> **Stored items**
# # # #

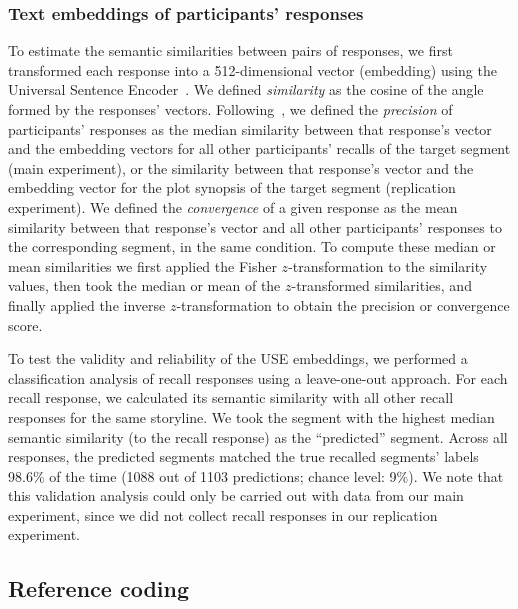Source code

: \documentclass[10pt]{article}
\begin{document}
\subsubsection*{Text embeddings of participants' responses}

To estimate the semantic similarities between pairs of responses, we first transformed each response into a 512-dimensional vector (embedding) using the Universal Sentence Encoder~\citep[Transformer USE, ][]{CerEtal18}. We defined \textit{similarity} as the cosine of the angle formed by the responses' vectors. Following~\cite{HeusEtal21}, we defined the \textit{precision} of participants' responses as the median similarity between that response's vector and the embedding vectors for all other participants' recalls of the target segment (main experiment), or the similarity between that response's vector and the embedding vector for the plot synopsis of the target segment (replication experiment). We defined the \textit{convergence} of a given response as the mean similarity between that response's vector and all other participants' responses to the corresponding segment, in the same condition. To compute these median or mean similarities we first applied the Fisher $z$-transformation to the similarity values, then took the median or mean of the $z$-transformed similarities, and finally applied the inverse $z$-transformation to obtain the precision or convergence score.

To test the validity and reliability of the USE embeddings, we performed a classification analysis of recall responses using a leave-one-out approach. For each recall response, we calculated its semantic similarity with all other recall responses for the same storyline. We took the segment with the highest median semantic similarity (to the recall response) as the ``predicted'' segment. Across all responses, the predicted segments matched the true recalled segments' labels 98.6\% of the time (1088 out of 1103 predictions; chance level: 9\%). We note that this validation analysis could only be carried out with data from our main experiment, since we did not collect recall responses in our replication experiment.

\subsection*{Reference coding}
\end{document}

# # # #

> **What is required**
Write the records out exactly, dropping every image.

> **Output for this exercise**
Source code

: \documentclass[10pt]{article}
\begin{document}
\subsubsection*{Text embeddings of participants' responses}

To estimate the semantic similarities between pairs of responses, we first transformed each response into a 512-dimensional vector (embedding) using the Universal Sentence Encoder~\citep[Transformer USE, ][]{CerEtal18}. We defined \textit{similarity} as the cosine of the angle formed by the responses' vectors. Following~\cite{HeusEtal21}, we defined the \textit{precision} of participants' responses as the median similarity between that response's vector and the embedding vectors for all other participants' recalls of the target segment (main experiment), or the similarity between that response's vector and the embedding vector for the plot synopsis of the target segment (replication experiment). We defined the \textit{convergence} of a given response as the mean similarity between that response's vector and all other participants' responses to the corresponding segment, in the same condition. To compute these median or mean similarities we first applied the Fisher $z$-transformation to the similarity values, then took the median or mean of the $z$-transformed similarities, and finally applied the inverse $z$-transformation to obtain the precision or convergence score.

To test the validity and reliability of the USE embeddings, we performed a classification analysis of recall responses using a leave-one-out approach. For each recall response, we calculated its semantic similarity with all other recall responses for the same storyline. We took the segment with the highest median semantic similarity (to the recall response) as the ``predicted'' segment. Across all responses, the predicted segments matched the true recalled segments' labels 98.6\% of the time (1088 out of 1103 predictions; chance level: 9\%). We note that this validation analysis could only be carried out with data from our main experiment, since we did not collect recall responses in our replication experiment.

\subsection*{Reference coding}
\end{document}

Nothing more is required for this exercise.